SOURCE DATA:
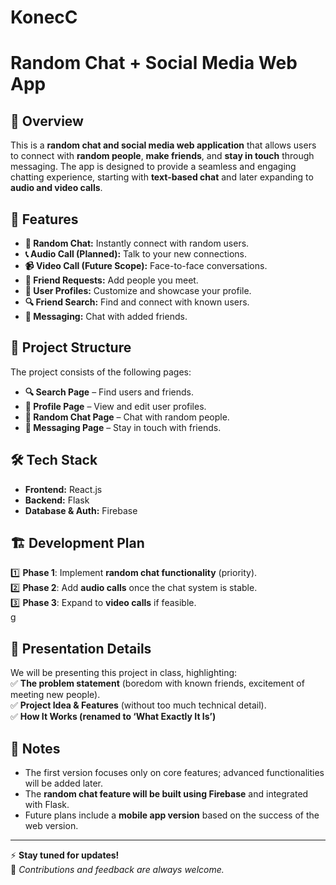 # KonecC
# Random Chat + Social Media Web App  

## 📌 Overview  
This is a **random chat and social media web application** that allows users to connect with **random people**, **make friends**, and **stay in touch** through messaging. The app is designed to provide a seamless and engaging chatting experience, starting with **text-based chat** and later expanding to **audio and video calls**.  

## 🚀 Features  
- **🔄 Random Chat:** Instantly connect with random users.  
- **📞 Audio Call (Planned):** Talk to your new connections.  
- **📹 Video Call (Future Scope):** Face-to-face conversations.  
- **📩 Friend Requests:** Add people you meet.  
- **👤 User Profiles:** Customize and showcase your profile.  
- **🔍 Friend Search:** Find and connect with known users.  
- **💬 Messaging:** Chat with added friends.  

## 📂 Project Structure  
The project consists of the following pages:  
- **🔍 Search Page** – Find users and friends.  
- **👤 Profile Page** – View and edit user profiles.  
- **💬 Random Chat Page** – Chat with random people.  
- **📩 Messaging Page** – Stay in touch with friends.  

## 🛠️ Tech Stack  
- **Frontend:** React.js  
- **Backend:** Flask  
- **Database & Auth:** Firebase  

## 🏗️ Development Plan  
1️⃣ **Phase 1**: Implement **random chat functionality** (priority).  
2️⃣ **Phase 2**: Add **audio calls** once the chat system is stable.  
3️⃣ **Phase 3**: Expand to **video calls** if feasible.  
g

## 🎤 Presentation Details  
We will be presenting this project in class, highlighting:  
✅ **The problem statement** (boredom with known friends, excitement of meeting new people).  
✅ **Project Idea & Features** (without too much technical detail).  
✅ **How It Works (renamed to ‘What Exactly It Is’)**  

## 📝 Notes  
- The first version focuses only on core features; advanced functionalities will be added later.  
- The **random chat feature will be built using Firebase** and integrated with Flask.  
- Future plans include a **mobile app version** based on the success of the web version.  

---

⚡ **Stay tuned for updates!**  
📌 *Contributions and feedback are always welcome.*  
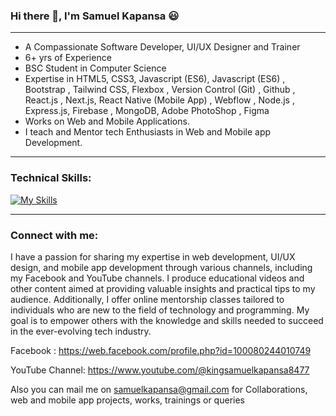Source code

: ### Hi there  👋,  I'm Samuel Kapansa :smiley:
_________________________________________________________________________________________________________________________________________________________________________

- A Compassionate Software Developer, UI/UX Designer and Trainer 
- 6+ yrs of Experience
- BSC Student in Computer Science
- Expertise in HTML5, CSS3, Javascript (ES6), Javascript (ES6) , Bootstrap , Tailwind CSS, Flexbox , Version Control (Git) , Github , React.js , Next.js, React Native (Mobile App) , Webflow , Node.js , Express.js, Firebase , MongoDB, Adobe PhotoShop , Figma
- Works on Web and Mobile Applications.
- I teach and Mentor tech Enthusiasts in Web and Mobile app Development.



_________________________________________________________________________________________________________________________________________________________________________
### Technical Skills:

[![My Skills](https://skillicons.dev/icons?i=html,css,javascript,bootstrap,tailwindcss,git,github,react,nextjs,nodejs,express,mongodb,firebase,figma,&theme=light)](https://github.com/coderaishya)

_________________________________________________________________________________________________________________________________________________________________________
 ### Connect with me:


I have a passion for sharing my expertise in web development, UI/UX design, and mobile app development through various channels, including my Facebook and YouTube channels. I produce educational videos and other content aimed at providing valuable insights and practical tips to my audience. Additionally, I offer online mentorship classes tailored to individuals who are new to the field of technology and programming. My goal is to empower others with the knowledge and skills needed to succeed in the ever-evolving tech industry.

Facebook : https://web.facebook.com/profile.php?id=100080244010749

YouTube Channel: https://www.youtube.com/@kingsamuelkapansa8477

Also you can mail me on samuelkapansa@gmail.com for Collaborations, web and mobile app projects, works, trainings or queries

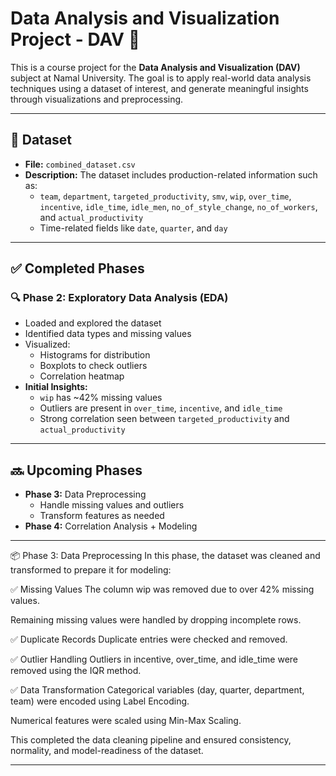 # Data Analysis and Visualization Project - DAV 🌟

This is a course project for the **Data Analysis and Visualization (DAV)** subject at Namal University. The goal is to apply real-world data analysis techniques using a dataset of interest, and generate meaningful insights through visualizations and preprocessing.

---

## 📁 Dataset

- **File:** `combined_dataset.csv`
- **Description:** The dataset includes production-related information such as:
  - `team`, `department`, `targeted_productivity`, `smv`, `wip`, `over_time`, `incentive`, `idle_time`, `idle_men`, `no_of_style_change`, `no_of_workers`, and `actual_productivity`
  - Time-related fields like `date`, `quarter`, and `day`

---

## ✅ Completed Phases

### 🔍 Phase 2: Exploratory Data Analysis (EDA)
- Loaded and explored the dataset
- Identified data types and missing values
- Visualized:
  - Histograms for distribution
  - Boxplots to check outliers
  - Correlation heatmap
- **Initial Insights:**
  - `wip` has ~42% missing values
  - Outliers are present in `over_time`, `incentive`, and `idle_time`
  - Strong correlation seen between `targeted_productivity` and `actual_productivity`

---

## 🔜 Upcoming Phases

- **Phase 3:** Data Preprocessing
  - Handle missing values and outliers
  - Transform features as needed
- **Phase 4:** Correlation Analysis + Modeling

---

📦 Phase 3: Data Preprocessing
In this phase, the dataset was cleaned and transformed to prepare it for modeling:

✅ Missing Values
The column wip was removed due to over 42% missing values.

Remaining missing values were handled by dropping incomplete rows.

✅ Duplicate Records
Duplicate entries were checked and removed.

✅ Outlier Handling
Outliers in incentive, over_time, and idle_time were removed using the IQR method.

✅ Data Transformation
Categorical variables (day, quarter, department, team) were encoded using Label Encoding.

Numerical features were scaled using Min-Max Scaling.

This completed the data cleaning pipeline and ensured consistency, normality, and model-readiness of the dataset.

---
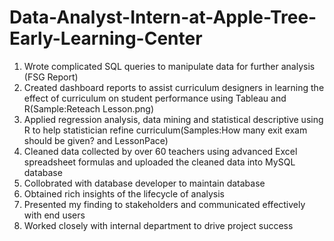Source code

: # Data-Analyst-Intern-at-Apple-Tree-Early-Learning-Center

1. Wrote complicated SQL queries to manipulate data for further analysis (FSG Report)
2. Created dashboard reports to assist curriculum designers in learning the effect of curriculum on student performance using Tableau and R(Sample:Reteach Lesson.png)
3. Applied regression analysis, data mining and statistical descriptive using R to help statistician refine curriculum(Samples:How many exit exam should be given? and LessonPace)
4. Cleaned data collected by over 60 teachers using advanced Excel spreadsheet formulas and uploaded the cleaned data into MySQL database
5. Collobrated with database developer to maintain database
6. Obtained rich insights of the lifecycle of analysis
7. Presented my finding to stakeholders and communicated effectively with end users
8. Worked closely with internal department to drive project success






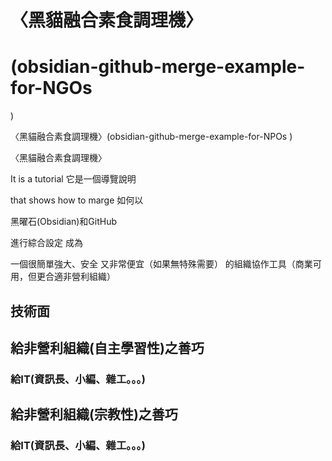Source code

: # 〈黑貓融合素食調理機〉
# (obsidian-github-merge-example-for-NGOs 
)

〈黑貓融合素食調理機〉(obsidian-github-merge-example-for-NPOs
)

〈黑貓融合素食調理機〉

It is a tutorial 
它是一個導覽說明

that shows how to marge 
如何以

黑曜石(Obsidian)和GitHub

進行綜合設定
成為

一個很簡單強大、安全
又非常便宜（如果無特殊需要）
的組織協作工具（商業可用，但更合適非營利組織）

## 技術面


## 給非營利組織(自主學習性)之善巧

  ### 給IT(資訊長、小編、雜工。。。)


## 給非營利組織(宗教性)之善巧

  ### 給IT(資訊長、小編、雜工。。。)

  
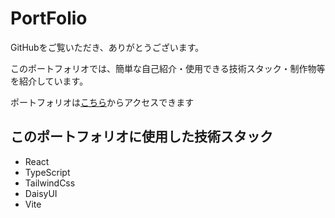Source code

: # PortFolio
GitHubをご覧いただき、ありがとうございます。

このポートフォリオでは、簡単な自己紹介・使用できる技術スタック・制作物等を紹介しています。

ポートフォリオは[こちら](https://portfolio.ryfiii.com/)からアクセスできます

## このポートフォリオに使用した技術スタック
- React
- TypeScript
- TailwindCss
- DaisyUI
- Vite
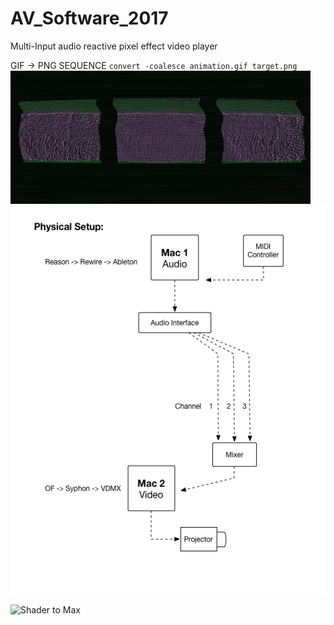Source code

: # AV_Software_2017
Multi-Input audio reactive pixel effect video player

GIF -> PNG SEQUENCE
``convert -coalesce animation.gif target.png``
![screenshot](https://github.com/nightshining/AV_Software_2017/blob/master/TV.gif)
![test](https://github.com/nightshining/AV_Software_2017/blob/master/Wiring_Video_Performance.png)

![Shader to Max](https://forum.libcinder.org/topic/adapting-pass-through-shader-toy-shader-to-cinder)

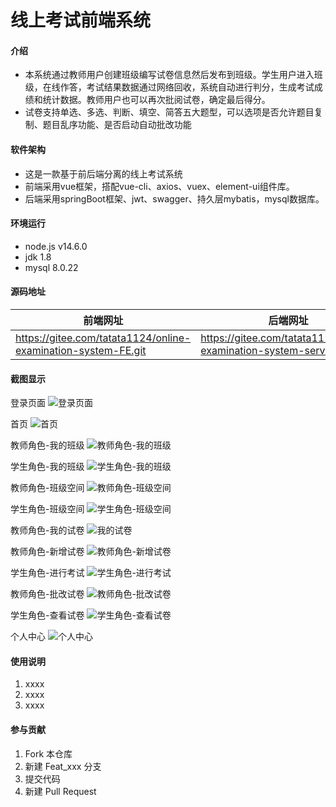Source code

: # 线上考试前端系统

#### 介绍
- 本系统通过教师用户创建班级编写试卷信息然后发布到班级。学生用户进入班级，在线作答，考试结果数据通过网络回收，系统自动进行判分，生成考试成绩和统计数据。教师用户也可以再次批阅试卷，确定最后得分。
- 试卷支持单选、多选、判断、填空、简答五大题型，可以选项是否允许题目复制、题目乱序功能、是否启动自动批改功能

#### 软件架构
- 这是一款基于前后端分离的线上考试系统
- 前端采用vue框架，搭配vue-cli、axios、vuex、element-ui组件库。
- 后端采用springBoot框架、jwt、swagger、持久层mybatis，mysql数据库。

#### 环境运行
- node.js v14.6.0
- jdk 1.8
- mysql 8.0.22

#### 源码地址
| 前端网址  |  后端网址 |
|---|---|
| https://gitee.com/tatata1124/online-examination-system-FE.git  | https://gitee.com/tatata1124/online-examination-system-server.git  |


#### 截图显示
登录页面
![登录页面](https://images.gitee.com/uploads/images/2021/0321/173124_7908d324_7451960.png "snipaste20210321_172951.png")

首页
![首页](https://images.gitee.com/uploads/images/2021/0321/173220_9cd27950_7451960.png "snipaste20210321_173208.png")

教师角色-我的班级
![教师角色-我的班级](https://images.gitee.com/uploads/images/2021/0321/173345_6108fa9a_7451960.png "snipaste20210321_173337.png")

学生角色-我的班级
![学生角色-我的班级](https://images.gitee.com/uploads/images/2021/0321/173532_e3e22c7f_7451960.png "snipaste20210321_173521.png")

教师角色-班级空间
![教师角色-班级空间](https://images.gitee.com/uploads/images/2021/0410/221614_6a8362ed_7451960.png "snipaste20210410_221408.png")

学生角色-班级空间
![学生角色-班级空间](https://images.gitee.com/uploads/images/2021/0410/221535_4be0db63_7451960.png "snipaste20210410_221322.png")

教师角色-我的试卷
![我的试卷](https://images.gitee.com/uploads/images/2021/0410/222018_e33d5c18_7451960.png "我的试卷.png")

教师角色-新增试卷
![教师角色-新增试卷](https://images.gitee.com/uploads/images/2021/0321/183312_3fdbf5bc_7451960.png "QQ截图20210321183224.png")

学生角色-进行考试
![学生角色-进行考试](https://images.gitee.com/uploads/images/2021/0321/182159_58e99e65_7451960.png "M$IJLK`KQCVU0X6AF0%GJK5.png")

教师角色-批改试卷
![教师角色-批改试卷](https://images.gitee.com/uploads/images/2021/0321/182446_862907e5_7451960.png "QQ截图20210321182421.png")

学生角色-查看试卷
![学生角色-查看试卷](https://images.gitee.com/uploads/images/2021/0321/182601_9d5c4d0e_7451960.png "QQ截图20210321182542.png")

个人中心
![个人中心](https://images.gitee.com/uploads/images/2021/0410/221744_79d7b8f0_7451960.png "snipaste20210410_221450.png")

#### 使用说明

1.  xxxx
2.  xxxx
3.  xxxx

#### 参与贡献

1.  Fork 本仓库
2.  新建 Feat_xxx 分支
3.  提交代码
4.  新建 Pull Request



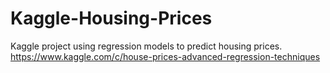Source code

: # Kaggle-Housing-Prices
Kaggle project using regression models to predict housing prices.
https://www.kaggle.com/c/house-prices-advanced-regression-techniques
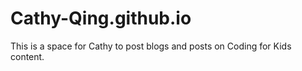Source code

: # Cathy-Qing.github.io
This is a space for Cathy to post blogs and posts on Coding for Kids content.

WORK TASK:
Nothing but the lines above from the line with "的組織協作工具（商業可用，但更合適非營利組織）" up to and including the line with "ポートフォリオは[こちら](https://portfo" should be returned, exactly as written and without pictures.

EXERCISE OUTPUT:
的組織協作工具（商業可用，但更合適非營利組織）

## 技術面


## 給非營利組織(自主學習性)之善巧

  ### 給IT(資訊長、小編、雜工。。。)


## 給非營利組織(宗教性)之善巧

  ### 給IT(資訊長、小編、雜工。。。)

  
Source code

: # PortFolio
GitHubをご覧いただき、ありがとうございます。

このポートフォリオでは、簡単な自己紹介・使用できる技術スタック・制作物等を紹介しています。

ポートフォリオは[こちら](https://portfolio.ryfiii.com/)からアクセスできます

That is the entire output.